GIVEN RECORDS
• • • •

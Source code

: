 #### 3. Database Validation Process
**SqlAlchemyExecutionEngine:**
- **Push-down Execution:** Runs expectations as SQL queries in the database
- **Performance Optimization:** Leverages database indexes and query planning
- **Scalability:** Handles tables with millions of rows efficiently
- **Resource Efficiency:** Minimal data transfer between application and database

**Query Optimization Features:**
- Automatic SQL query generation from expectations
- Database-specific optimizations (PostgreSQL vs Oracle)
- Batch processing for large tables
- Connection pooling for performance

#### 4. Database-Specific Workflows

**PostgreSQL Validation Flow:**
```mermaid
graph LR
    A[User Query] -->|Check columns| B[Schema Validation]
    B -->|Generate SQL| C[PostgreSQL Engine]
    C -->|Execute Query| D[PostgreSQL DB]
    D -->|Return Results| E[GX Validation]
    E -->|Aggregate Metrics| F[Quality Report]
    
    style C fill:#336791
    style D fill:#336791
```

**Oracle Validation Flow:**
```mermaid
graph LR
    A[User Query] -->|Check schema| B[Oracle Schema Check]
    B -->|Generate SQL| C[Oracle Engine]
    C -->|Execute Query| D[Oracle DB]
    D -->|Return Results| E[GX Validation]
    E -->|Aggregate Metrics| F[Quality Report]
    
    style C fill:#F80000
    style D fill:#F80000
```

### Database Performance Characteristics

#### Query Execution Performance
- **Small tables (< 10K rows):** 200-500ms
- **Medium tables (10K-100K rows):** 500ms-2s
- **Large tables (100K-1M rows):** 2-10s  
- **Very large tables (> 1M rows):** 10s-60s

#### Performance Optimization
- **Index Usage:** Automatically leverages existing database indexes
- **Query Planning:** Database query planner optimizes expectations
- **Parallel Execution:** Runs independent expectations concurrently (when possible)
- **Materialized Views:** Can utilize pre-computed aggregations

• • • •

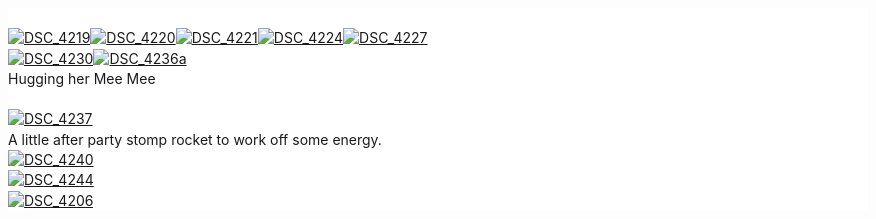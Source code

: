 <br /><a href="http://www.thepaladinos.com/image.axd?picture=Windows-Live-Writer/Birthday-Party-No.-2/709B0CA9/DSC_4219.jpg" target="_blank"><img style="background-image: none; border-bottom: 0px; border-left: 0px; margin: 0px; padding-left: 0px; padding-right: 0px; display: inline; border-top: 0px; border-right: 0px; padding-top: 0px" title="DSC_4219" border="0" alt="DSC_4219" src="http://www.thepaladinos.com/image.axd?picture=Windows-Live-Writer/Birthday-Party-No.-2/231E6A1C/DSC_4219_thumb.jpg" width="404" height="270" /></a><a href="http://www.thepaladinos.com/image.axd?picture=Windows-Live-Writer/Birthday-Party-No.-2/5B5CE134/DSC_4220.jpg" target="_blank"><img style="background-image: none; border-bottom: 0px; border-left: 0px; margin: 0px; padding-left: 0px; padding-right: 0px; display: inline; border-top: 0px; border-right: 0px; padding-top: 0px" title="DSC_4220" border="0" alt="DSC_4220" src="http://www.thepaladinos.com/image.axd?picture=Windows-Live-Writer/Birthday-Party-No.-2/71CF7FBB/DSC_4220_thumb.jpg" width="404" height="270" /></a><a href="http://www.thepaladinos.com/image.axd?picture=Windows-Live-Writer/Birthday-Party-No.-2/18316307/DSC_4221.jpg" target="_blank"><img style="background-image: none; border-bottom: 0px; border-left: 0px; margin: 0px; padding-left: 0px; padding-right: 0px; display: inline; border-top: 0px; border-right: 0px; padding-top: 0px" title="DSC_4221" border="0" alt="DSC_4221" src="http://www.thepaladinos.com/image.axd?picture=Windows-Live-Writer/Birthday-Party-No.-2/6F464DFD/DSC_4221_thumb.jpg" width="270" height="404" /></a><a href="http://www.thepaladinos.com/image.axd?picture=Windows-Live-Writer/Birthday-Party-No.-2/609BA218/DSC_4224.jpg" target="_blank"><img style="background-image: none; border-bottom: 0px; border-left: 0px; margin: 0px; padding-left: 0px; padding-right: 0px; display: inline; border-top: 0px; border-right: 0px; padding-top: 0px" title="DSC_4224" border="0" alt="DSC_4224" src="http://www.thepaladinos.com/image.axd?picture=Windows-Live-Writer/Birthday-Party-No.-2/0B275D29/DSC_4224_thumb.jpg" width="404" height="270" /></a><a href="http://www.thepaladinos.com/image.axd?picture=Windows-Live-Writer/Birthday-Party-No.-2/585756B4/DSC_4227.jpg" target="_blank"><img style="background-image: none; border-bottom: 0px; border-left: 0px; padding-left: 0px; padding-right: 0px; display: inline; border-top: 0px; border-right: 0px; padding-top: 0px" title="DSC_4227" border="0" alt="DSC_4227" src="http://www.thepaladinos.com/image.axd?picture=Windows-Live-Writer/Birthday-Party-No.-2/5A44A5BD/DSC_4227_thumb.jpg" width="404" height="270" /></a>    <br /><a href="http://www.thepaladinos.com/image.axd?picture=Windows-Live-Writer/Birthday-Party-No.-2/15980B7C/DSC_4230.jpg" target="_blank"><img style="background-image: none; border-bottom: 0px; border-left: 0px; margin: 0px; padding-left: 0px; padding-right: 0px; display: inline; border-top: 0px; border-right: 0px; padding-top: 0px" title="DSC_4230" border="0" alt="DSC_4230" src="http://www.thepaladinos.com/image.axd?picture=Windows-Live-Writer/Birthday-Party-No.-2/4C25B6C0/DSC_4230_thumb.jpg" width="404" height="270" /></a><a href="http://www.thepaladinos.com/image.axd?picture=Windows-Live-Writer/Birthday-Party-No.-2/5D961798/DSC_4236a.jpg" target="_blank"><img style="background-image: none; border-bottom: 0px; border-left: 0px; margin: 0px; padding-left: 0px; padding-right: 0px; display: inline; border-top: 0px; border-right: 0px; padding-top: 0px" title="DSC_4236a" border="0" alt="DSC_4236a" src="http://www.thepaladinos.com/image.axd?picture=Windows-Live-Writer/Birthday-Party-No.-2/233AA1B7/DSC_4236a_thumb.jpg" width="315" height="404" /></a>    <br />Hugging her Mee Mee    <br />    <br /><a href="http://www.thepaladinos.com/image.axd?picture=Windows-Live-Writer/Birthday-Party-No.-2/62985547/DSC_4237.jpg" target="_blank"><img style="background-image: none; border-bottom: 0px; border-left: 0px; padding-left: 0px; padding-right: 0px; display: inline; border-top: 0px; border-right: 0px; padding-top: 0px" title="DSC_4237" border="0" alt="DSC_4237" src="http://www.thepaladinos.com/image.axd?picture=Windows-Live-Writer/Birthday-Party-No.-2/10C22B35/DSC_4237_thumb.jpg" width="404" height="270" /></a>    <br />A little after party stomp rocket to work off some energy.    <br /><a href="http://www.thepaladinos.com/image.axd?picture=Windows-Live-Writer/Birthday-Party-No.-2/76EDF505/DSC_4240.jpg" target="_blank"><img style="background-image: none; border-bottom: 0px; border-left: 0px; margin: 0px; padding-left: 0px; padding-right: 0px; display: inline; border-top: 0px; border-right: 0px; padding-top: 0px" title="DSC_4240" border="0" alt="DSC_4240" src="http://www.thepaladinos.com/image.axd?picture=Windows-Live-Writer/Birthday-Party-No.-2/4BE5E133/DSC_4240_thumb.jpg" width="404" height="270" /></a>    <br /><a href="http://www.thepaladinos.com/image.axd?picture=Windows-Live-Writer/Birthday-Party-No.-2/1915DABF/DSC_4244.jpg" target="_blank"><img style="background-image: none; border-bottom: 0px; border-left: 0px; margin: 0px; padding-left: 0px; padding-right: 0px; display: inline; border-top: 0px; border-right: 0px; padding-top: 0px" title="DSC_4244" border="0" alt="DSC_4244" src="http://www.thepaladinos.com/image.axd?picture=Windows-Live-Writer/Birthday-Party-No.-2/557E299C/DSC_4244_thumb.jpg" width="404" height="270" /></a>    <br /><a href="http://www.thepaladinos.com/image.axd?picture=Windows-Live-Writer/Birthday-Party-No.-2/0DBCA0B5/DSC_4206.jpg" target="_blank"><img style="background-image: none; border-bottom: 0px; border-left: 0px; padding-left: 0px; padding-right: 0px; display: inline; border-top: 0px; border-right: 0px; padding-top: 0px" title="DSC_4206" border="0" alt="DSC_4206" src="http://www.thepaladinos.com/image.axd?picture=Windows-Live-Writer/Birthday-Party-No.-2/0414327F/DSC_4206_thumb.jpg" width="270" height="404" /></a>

• • • •

EXERCISE INSTRUCTIONS
Your task is to transcribe, with no changes, only the lines of the listing above that lie between the line holding "- **Medium tables (10K-100K rows):** 500ms-2s" and the line holding "- **Index Usage:**", inclusive.

EXPECTED OUTPUT
- **Medium tables (10K-100K rows):** 500ms-2s
- **Large tables (100K-1M rows):** 2-10s  
- **Very large tables (> 1M rows):** 10s-60s

#### Performance Optimization
- **Index Usage:** Automatically leverages existing database indexes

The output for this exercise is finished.